友達の名前は柿野翔くん。突然のことにショックを受けて、事態を把握するのに時間がかかった。
「今でも生きているような気がするんですよね」
中学時代も時間を見つけては仏前で手を合わせた。
先述の“伝えたい相手”は翔くんの父・有さん。経営しているお店は「六常庵(ろくじょうあん)」。東京ドームの最寄り駅、水道橋から徒歩3分の距離に位置する。
昨夏、記者は同僚とお店を訪れた。混雑時間帯を避けて席が空いてきたのを見計らってのれんをくぐった。
そば粉のにおいが香る。作法をさほど知らずとも、一気にすするのが粋か。同僚の「のど越しがいいね」何て言葉に「通みたいなこと言っちゃって(笑)」と突っ込んだ。
おなかを満たし、周りを見回すとお客さんはもういなかった。そこで、有さんに身分を明かした。
すると「これ、見てくださいよ」。そう言われた。
携帯だったか、タブレットだったか。画面にはウエスタン・リーグの試合が流れていた。
「有料サイトに登録して、いつでも試合を見られるようにしているんです」。
昼過ぎに始まる二軍戦。有さんは業務の合間を見て、スイッチを入れる。

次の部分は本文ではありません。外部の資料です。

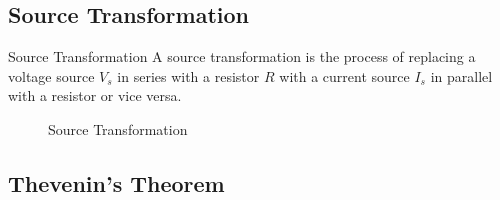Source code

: \documentclass[12pt]{article}
\begin{document}
\subsection{Source Transformation}
\label{ssec:sourceTransformation}

\begin{definition}{Source Transformation}
  A source transformation is the process of replacing a voltage source $V_s$ in series with a resistor $R$ with a current source $I_s$ in parallel with a resistor or vice versa.
\end{definition}

\begin{figure}[H]
  \centering
  
  \caption{Source Transformation}
  \label{fig:014}
\end{figure}

\subsection{Thevenin's Theorem}
\label{ssec:theveninsTheorem}
\end{document}
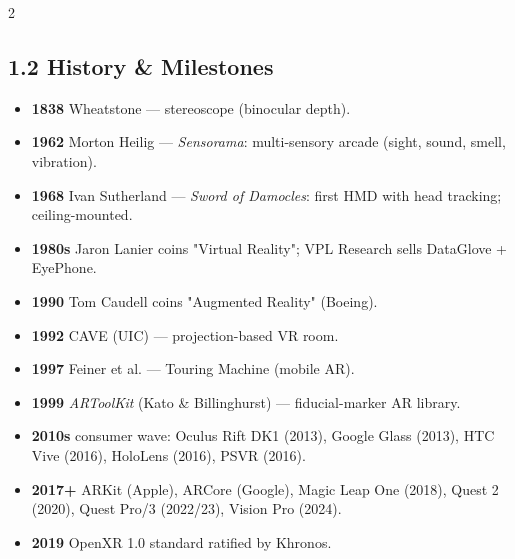 \begin{paracol}{2}
\subsection*{1.2 History \& Milestones}
\begin{itemize}[leftmargin=*,nosep]
  \item \textbf{1838} Wheatstone — stereoscope (binocular depth).
  \item \textbf{1962} Morton Heilig — \emph{Sensorama}: multi-sensory arcade (sight, sound, smell, vibration).
  \item \textbf{1968} Ivan Sutherland — \emph{Sword of Damocles}: first HMD with head tracking; ceiling-mounted.
  \item \textbf{1980s} Jaron Lanier coins "Virtual Reality"; VPL Research sells DataGlove + EyePhone.
  \item \textbf{1990} Tom Caudell coins "Augmented Reality" (Boeing).
  \item \textbf{1992} CAVE (UIC) — projection-based VR room.
  \item \textbf{1997} Feiner et al. — Touring Machine (mobile AR).
  \item \textbf{1999} \emph{ARToolKit} (Kato \& Billinghurst) — fiducial-marker AR library.
  \item \textbf{2010s} consumer wave: Oculus Rift DK1 (2013), Google Glass (2013), HTC Vive (2016), HoloLens (2016), PSVR (2016).
  \item \textbf{2017+} ARKit (Apple), ARCore (Google), Magic Leap One (2018), Quest 2 (2020), Quest Pro/3 (2022/23), Vision Pro (2024).
  \item \textbf{2019} OpenXR 1.0 standard ratified by Khronos.
\end{itemize}

\switchcolumn


\end{paracol}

お目当てはもちろん石橋だ。
真っ黒に日焼けし、体のサイズが大きくなる息子の友人の成長を見届けられたら最高。試合に出ていなくたって、ベンチにいる姿を見られるだけで十分。
「成長して一軍で活躍するようになってもらいたいですね。元気に動いているところを見ると、私がうれしくなるんです」と話していた。
ちなみに、石橋はすでにお店を訪れているという。
記者がそばをいただいた話をすると「オススメのお店です」と喜んでいた。
「また行ってくださいね」と話す表情は純朴そのもの。応援したくなった。
正捕手争いに立ちはだかる強力なライバル
正捕手争いの最大のハードルは木下拓哉となる。
昨季、チームの捕手陣として最多の出場数を誇り、打率も.267をマーク。盗塁阻止率.455は両リーグトップだった。昨オフは沢村賞左腕・大野雄大とともに最優秀バッテリー賞にも輝いており、キャンプ~オープン戦でも安定したパフォーマンスを続けてきた。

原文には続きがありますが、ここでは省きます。